Having lived most of my life east of the Mississippi and north of the Mason-Dixon line, when you talked about nature you were talking about two things: the color green and the gentle rolling hills. That can be and is beautiful, but it is all on a human scale.  Even in Pittsburgh, at the confluence of two mighty rivers and the foothills of the Appalachians, Mt. Washington is scaled by the mechanical inclines which used to ferry workers daily to the mills before they became merely for tourists. Around 1100 feet is the highest elevation. The contrast with Arizona or the West is part of this meditation. I’m sure you eventually get used to it and it recedes into the background, but beautiful is not the word I’d use.  I’d use adoration. The mountains are not on human scale.  Unless you became a hermit like St. Anthony, you would not live at the top of the mountains. As we drove to Las Vegas earlier this year I had a hard time keeping my jaw up.  Around every turn was a staggering view.  A lonely trail of asphalt with a few ants crawling along it dwarfed by the immensity of nature, untamed and unbothered by the speck speeding through it. Likewise for about 10 mins every morning and 10 mins in the evening something strange happens in the valley. The light has not fully gone away or come up.  The sun hides behind the mountains casting their shadow over the entire valley.  In the east there was always “the gloaming”, but this is different. The browns all move a shade or two darker yet still radiate.

The Trinity is a doctrine that we confess. And as with all doctrines it is important.

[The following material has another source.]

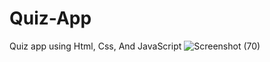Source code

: # Quiz-App
Quiz app using Html, Css, And JavaScript
![Screenshot (70)](https://user-images.githubusercontent.com/110024679/192129683-b446227d-ba5d-45b9-86d4-74206392f610.png)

As the Athanasian creed we will confess this week will say, “Whoever desires to be saved must, above all, hold the catholic faith…and the catholic faith is this.” But there are doctrines which can be understood.  For example I’d argue that the Providence of God can be understood. “God has given me my clothing and shoes, food and drink, house and home…and still takes care of them.”  Even the pagans had some inkling of this calling Odin the All-Father or maybe more modern the Life of Julia with the government always present to supply. (Although I might argue that Odin was probably a healthier expectation of providence.) These doctrines are like those Eastern scenes.  They are on a human scale.  So much that we occasionally think humans can take God’s place entirely.  But the doctrine of the Trinity is not something to be understood.  It is something to be adored.

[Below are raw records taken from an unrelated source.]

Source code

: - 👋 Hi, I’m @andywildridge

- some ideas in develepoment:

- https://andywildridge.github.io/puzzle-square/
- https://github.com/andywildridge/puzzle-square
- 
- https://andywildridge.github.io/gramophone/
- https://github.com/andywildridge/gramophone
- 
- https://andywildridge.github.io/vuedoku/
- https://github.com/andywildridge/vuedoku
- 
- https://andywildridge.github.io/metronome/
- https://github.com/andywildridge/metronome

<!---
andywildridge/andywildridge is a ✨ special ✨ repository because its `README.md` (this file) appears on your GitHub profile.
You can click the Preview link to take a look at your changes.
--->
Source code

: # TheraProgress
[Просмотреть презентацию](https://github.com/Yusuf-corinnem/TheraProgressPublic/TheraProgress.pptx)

The second the human starts throwing around words like infinite, eternal, uncreated, almighty the only comparison we have are the mountains.  Who if they even notice us would do so merely in humor. Oh, we can reduce one or two with strip mines, but not the Rockies.  Not even the foothills. Pondering them is thinking about eternity and how it moves.  Scientists will tell us at one time they were flat.  The tectonic plates rammed into each other and threw them up.  Ok, if you say so. But in all of recorded history, they’ve moved nary a centimeter.

Some doctrines can only be adored. We see them and stagger. The fullness of the Trinity is beyond us.  Yet they have chosen to dwell with us, Father, Son and Spirit.  They have chosen to share their eternal life with us, whatever that really means. I simply believe it and adore.